Nonlinear life table response experiment analysis: Decomposing nonlinear and nonadditive population growth responses to changes in environmental drivers.

机构信息

Department of Biology, Duke University, Durham, North Carolina, USA.

Environmental Studies Program, University of Colorado, Boulder, Colorado, USA.

出版信息

Ecol Lett. 2024 Mar;27(3):e14417. doi: 10.1111/ele.14417.

Abstract

Life table response experiments (LTREs) decompose differences in population growth rate between environments into separate contributions from each underlying demographic rate. However, most LTRE analyses make the unrealistic assumption that the relationships between demographic rates and environmental drivers are linear and independent, which may result in diminished accuracy when these assumptions are violated.

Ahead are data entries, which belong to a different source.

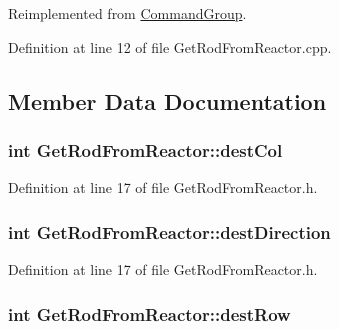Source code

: Reimplemented from \hyperlink{classCommandGroup_a99800c5dbd05ab750aa0bb27518d0467}{Command\-Group}.



Definition at line 12 of file Get\-Rod\-From\-Reactor.\-cpp.



\subsection{Member Data Documentation}
\hypertarget{classGetRodFromReactor_a375425052a9973441a9a990f79fedd93}{
\subsubsection[{dest\-Col}]{\setlength{\rightskip}{0pt plus 5cm}int Get\-Rod\-From\-Reactor\-::dest\-Col\hspace{0.3cm}{\ttfamily [private]}}}\label{classGetRodFromReactor_a375425052a9973441a9a990f79fedd93}


Definition at line 17 of file Get\-Rod\-From\-Reactor.\-h.

\hypertarget{classGetRodFromReactor_a04f79f55c3202c51136455a9c29b7273}{
\subsubsection[{dest\-Direction}]{\setlength{\rightskip}{0pt plus 5cm}int Get\-Rod\-From\-Reactor\-::dest\-Direction\hspace{0.3cm}{\ttfamily [private]}}}\label{classGetRodFromReactor_a04f79f55c3202c51136455a9c29b7273}


Definition at line 17 of file Get\-Rod\-From\-Reactor.\-h.

\hypertarget{classGetRodFromReactor_a6e7a2b3591016b6c7fec6b908fd0a3e7}{
\subsubsection[{dest\-Row}]{\setlength{\rightskip}{0pt plus 5cm}int Get\-Rod\-From\-Reactor\-::dest\-Row\hspace{0.3cm}{\ttfamily [private]}}}\label{classGetRodFromReactor_a6e7a2b3591016b6c7fec6b908fd0a3e7}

We extend regression LTREs to incorporate nonlinear (second-order) terms and compare the accuracy of both approaches for three previously published demographic datasets. We show that the second-order approach equals or outperforms the linear approach for all three case studies, even when all of the underlying vital rate functions are linear. Nonlinear vital rate responses to driver changes contributed most to population growth rate responses, but life history changes also made substantial contributions. Our results suggest that moving from linear to second-order LTRE analyses could improve our understanding of population responses to changing environments.

摘要

生命表响应实验 (LTRE) 将种群增长率在环境之间的差异分解为每个基础人口率的单独贡献。然而,大多数 LTRE 分析都假设人口率与环境驱动因素之间的关系是线性和独立的,当这些假设被违反时,这可能会导致准确性降低。我们将回归 LTRE 扩展到包含非线性(二阶)项,并比较了这两种方法在三个先前发表的人口数据集上的准确性。我们表明,二阶方法在所有三个案例研究中都等于或优于线性方法,即使所有基础生命率函数都是线性的。对驱动因素变化的非线性生命率响应对种群增长率响应的贡献最大,但生活史变化也做出了实质性的贡献。我们的结果表明,从线性到二阶 LTRE 分析的转变可以提高我们对种群对环境变化的反应的理解。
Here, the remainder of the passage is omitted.